- Born: 16 December 1934
- Died: 3 February 2022 (aged 87)
- Known for: Work on Kurdish dialects

Academic background
- Education: Doctor of Philological Sciences degree
- Alma mater: Leningrad University
- Thesis: Prepositions and postpositions in the southern dialect of the Kurdish language (sorani) (1965: Leningrad University)

Academic work
- Discipline: Languages
- Sub-discipline: Kurdish language/dialects
- Institutions: Saint Petersburg State University

= Zare Yusupova =

Russian philologist (1934–2022)

Zare Alievna Yusupova (Russian: Заре Алиевна Юсупова; 16 December 1934 – 3 February 2022) was a Russian philologist specializing in the Kurdish language.

==Career==
Yusupova held a Doctor of Philological Sciences degree and worked as a professor at the Saint Petersburg State University, where she taught Kurdish.

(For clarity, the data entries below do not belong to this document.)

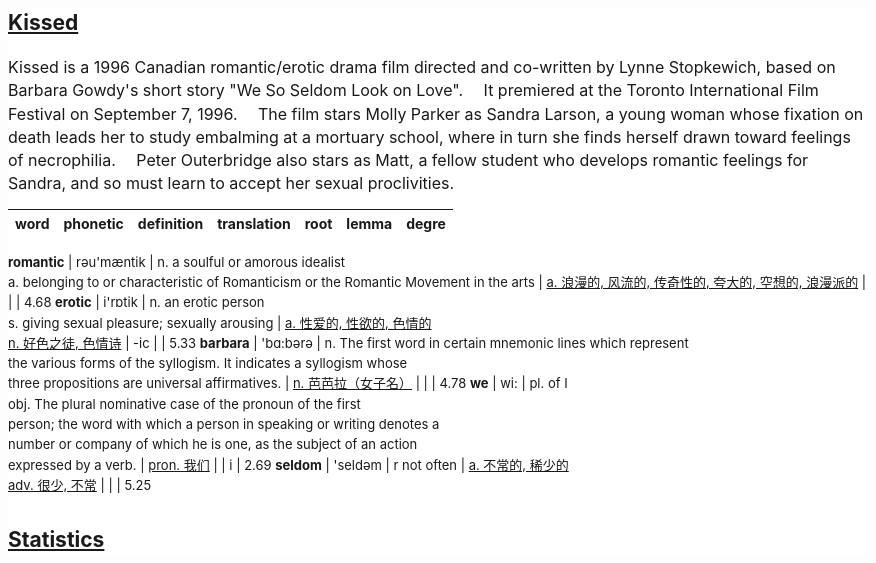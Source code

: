 ## <a href=https://en.wikipedia.org/wiki/Kissed>Kissed</a> 
<font size=3>
Kissed is a 1996 Canadian romantic/erotic drama film directed and co-written by Lynne Stopkewich, based on Barbara Gowdy's short story "We So Seldom Look on Love". 　It premiered at the Toronto International Film Festival on September 7, 1996. 　The film stars Molly Parker as Sandra Larson, a young woman whose fixation on death leads her to study embalming at a mortuary school, where in turn she finds herself drawn toward feelings of necrophilia. 　Peter Outerbridge also stars as Matt, a fellow student who develops romantic feelings for Sandra, and so must learn to accept her sexual proclivities.
</font>

word | phonetic | definition | translation | root | lemma | degre
---- | ---- | ---- | ---- | ---- | ---- | ----
<font size=2>
<b>romantic</b> | rәu'mæntik | n. a soulful or amorous idealist<br>a. belonging to or characteristic of Romanticism or the Romantic Movement in the arts | <a href=https://en.wikipedia.org/wiki/romantic>a. 浪漫的, 风流的, 传奇性的, 夸大的, 空想的, 浪漫派的</a> |  |  | 4.68
<b>erotic</b> | i'rɒtik | n. an erotic person<br>s. giving sexual pleasure; sexually arousing | <a href=https://en.wikipedia.org/wiki/erotic>a. 性爱的, 性欲的, 色情的<br>n. 好色之徒, 色情诗</a> | -ic |  | 5.33
<b>barbara</b> | 'bɑ:bәrә | n. The first word in certain mnemonic lines which represent<br> the various forms of the syllogism. It indicates a syllogism whose<br> three propositions are universal affirmatives. | <a href=https://en.wikipedia.org/wiki/barbara>n. 芭芭拉（女子名）</a> |  |  | 4.78
<b>we</b> | wi: | pl. of I<br>obj. The plural nominative case of the pronoun of the first<br> person; the word with which a person in speaking or writing denotes a<br> number or company of which he is one, as the subject of an action<br> expressed by a verb. | <a href=https://en.wikipedia.org/wiki/we>pron. 我们</a> |  | i | 2.69
<b>seldom</b> | 'seldәm | r not often | <a href=https://en.wikipedia.org/wiki/seldom>a. 不常的, 稀少的<br>adv. 很少, 不常</a> |  |  | 5.25
</font>
<br>



## <a href=https://en.wikipedia.org/wiki/Statistics>Statistics</a> 
<font size=3>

She published more than 70 scientific works, including six monographs.

Yusupova's main fields of research were the less studied Kurdish dialects, focusing on Sorani and Hawrami (based on folklore and written materials) and the publication of the classics of the Kurdish literature.

== Later life ==
Yusupova died on 3 February 2022, at the age of 87. She died after a brief illness.